Makes it a crime to obstruct any emergency responder, not just police. Lets the governor and local leaders set temporary emergency operation zones during disasters. In these zones, officers must show ID, coordinate with incident command, get warrants, and avoid disrupting response. Cities, counties, and command teams can’t target responders based on race or immigration status and must limit data use. Agencies must update policies by 2028.
Vote Yes on this bill if you want stronger protections for responders, temporary emergency operation zones with clear rules for officers, limits on discriminatory targeting based on immigration or ethnicity, and updated city and county policies to keep disaster responses safe and coordinated.

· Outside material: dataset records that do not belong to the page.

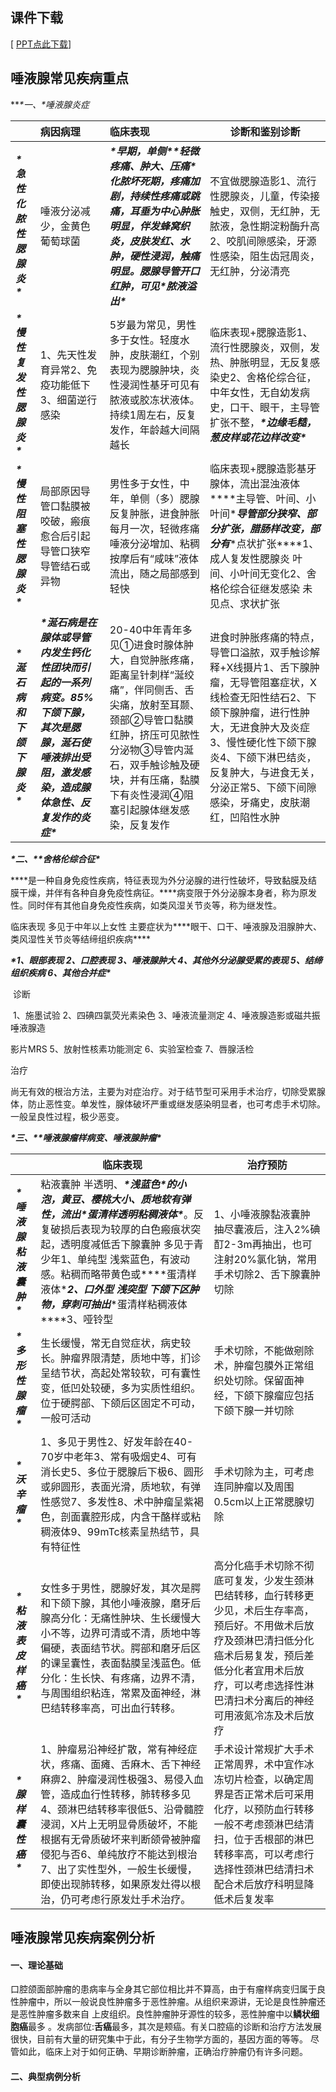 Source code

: ##  课件下载

[ <a href='chap04.pptx'>PPT点此下载</a>]

## 唾液腺常见疾病重点

 ***\*一、\**唾液腺炎症**

|                              | 病因病理                                                     | 临床表现                                                     | 诊断和鉴别诊断                                               |
| ---------------------------- | :----------------------------------------------------------- | :----------------------------------------------------------- | ------------------------------------------------------------ |
| ***\*急性化脓性腮腺炎\****   | 唾液分泌减少，金黄色葡萄球菌                                 | ***\*早期，单侧\*******\*轻微疼痛、肿大、压痛\****化脓坏死期，疼痛加剧，持续性疼痛或跳痛，耳垂为中心肿胀明显，伴发蜂窝织炎，皮肤发红、水肿，硬性浸润，触痛明显。腮腺导管开口红肿，可见***\*脓液溢出\**** | 不宜做腮腺造影1、流行性腮腺炎，儿童，传染接触史，双侧，无红肿，无脓液，急性期淀粉酶升高2、咬肌间隙感染，牙源性感染，阻生齿冠周炎，无红肿，分泌清亮 |
| ***\*慢性复发性腮腺炎\****   | 1、先天性发育异常2、免疫功能低下3、细菌逆行感染              | 5岁最为常见，男性多于女性。轻度水肿，皮肤潮红，个别表现为腮腺肿块，炎性浸润性基牙可见有脓液或胶冻状液体。持续1周左右，反复发作，年龄越大间隔越长 | 临床表现+腮腺造影1、流行性腮腺炎，双侧，发热、肿胀明显，无反复感染史2、舍格伦综合征，中年女性，无自幼发病史，口干、眼干，主导管扩张不整，***\*边缘毛糙，葱皮样或花边样改变\**** |
| ***\*慢性阻塞性腮腺炎\****   | 局部原因导管口黏膜被咬破，瘢痕愈合后引起导管口狭窄导管结石或异物 | 男性多于女性，中年，单侧（多）腮腺反复肿胀，进食肿胀每月一次，轻微疼痛唾液分泌增加、粘稠按摩后有“咸味”液体流出，随之局部感到轻快 | 临床表现+腮腺造影基牙腺体，流出混浊液体***\*主导管、叶间、小叶间\****导管部分狭窄、部分扩张，腊肠样改变，部分有***\*点状扩张\****1、成人复发性腮腺炎 叶间、小叶间无变化2、舍格伦综合征继发感染 未见点、求状扩张 |
| ***\*涎石病和下颌下腺炎\**** | ***\*涎石病是在腺体或导管内发生钙化性团块而引起的一系列病变。85%下颌下腺，其次是腮腺，涎石使唾液排出受阻，激发感染，造成腺体急性、反复发作的炎症\**** | 20-40中年青年多见①进食时腺体肿大，自觉肿胀疼痛，距离呈针刺样“涎绞痛”，伴同侧舌、舌尖痛，放射至耳颞、颈部②导管口黏膜红肿，挤压可见脓性分泌物③导管内涎石，双手触诊触及硬块，并有压痛，黏膜下有炎性浸润④阻塞引起腺体继发感染，反复发作 | 进食时肿胀疼痛的特点，导管口溢脓，双手触诊解释+X线摄片1、舌下腺肿瘤，无导管阻塞症状，X线检查无阳性结石2、下颌下腺肿瘤，进行性肿大，无进食肿大及炎症3、慢性硬化性下颌下腺炎4、下颌下淋巴结炎，反复肿大，与进食无关，分泌正常5、下颌下间隙感染，牙痛史，皮肤潮红，凹陷性水肿 |

 

***\*二、\*******\*舍格伦综合征\****

***\*是一种自身免疫性疾病，特征表现为外分泌腺的进行性破坏，导致黏膜及结膜干燥，并伴有各种自身免疫性病征。\****病变限于外分泌腺本身者，称为原发性。同时伴有其他自身免疫性疾病，如类风湿关节炎等，称为继发性。

临床表现 多见于中年以上女性 主要症状为***\*眼干、口干、唾液腺及泪腺肿大、类风湿性关节炎等结缔组织疾病\****

***\*1、眼部表现 2、口腔表现 3、唾液腺肿大 4、其他外分泌腺受累的表现 5、结缔组织疾病 6、其他合并症\****

​     诊断

​    1、施墨试验 2、四碘四氯荧光素染色 3、唾液流量测定 4、唾液腺造影或磁共振唾液腺造

影片MRS 5、放射性核素功能测定 6、实验室检查 7、唇腺活检

 治疗

尚无有效的根治方法，主要为对症治疗。对于结节型可采用手术治疗，切除受累腺体，防止恶性变。单发性，腺体破坏严重或继发感染明显者，也可考虑手术切除。一般呈良性过程，极少恶变。 

 

***\*三、\*******\*唾液腺瘤样病变、唾液腺肿瘤\****

|                          | 临床表现                                                     | 治疗预防                                                     |
| ------------------------ | ------------------------------------------------------------ | ------------------------------------------------------------ |
| ***\*唾液腺粘液囊肿\**** | 粘液囊肿 半透明、***\*浅蓝色\****的小泡，黄豆、樱桃大小、质地软有弹性，流出***\*蛋清样透明粘稠液体\****。反复破损后表现为较厚的白色瘢痕状突起，透明度减低舌下腺囊肿 多见于青少年1、单纯型 浅紫蓝色，有波动感。粘稠而略带黄色或***\*蛋清样液体\****2、口外型 浅突型 下颌下区肿物，穿刺可抽出***\*蛋清样粘稠液体\****3、哑铃型 | 1、小唾液腺黏液囊肿 抽尽囊液后，注入2%碘酊2-3m再抽出，也可注射20%氯化钠，常用手术切除2、舌下腺囊肿 切除 |
| ***\*多形性腺瘤\****     | 生长缓慢，常无自觉症状，病史较长。肿瘤界限清楚，质地中等，扪诊呈结节状，高起处常较软，可有囊性变，低凹处较硬，多为实质性组织。位于硬腭部、下颌后区固定不可动，一般可活动 | 手术切除，不能做剜除术，肿瘤包膜外正常组织处切除。保留面神经，下颌下腺瘤应包括下颌下腺一并切除 |
| ***\*沃辛瘤\****         | 1、多见于男性2、好发年龄在40-70岁中老年3、常有吸烟史4、可有消长史5、多位于腮腺后下极6、圆形或卵圆形，表面光滑，质地软，有弹性感觉7、多发性8、术中肿瘤呈紫褐色，剖面囊腔形成，内含干酪样或粘稠液体9、99mTc核素呈热结节，具有特征性 | 手术切除为主，可考虑连同肿瘤以及周围0.5cm以上正常腮腺切除    |
| ***\*粘液表皮样癌\****   | 女性多于男性，腮腺好发，其次是腭和下颌下腺，其他小唾液腺，磨牙后腺高分化：无痛性肿块、生长缓慢大小不等，边界可清或不清，质地中等偏硬，表面结节状。腭部和磨牙后区的课呈囊性，表面黏膜呈浅蓝色。低分化：生长快、有疼痛，边界不清，与周围组织粘连，常累及面神经，淋巴结转移率高，可出血行转移。 | 高分化癌手术切除不彻底可复发，少发生颈淋巴结转移，血行转移更少见，术后生存率高，预后好。不用做术后放疗及颈淋巴清扫低分化癌术后易复发，预后差低分化者宜用术后放疗，可以考虑选择性淋巴清扫术分离后的神经可用液氮冷冻及术后放疗 |
| ***\*腺样囊性癌\****     | 1、肿瘤易沿神经扩散，常有神经症状，疼痛、面瘫、舌麻木、舌下神经麻痹2、肿瘤浸润性极强3、易侵入血管，造成血行性转移，肺转移多见4、颈淋巴结转移率很低5、沿骨髓腔浸润，X片上无明显骨质破坏，不能根据有无骨质破坏来判断颌骨被肿瘤侵犯与否6、单纯放疗不能达到根治7、出了实性型外，一般生长缓慢，即使出现肺转移，如果原发灶得以根治，仍可考虑行原发灶手术治疗。 | 手术设计常规扩大手术正常周界，术中宜作冰冻切片检查，以确定周界是否正常术后可采用化疗，以预防血行转移一般不考虑颈淋巴结清扫，位于舌根部的淋巴转移率高，可以考虑行选择性颈淋巴结清扫术配合术后放疗科明显降低术后复发率 |

## 唾液腺常见疾病案例分析

#### 一、理论基础

口腔颌面部肿瘤的患病率与全身其它部位相比并不算高，由于有瘤样病变归属于良性肿瘤中，所以一般说良性肿瘤多于恶性肿瘤。从组织来源讲，无论是良性肿瘤还是恶性肿瘤多数来自 上皮组织。良性肿瘤肿牙源性的较多，恶性肿瘤中以**鳞状细胞癌**最多 。发病部位:**舌癌**最多，其次是颊癌。有关口腔癌的诊断和治疗方法发展很快，目前有大量的研究集中于此，有分子生物学方面的，基因方面的等等。 尽管如此，临床上对于如何正确、早期诊断肿瘤，正确治疗肿瘤仍有许多问题。

#### 二、典型病例分析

Organizations that support this bill may include firefighter unions, EMT and paramedic associations, emergency management and public safety groups, immigrant rights and civil rights organizations, and local government associations seeking clearer disaster coordination.
Vote No on this bill if you want to avoid expanding the obstruction crime, prevent new identification, disclosure, and warrant requirements for officers in disaster zones, keep broader cooperation with federal enforcement, and limit new policy and reporting mandates on local agencies.
Organizations that oppose this bill may include some law enforcement and prosecutors’ associations, federal immigration enforcement stakeholders, and press freedom or civil liberties groups concerned about broader obstruction laws or restricted access near emergency scenes.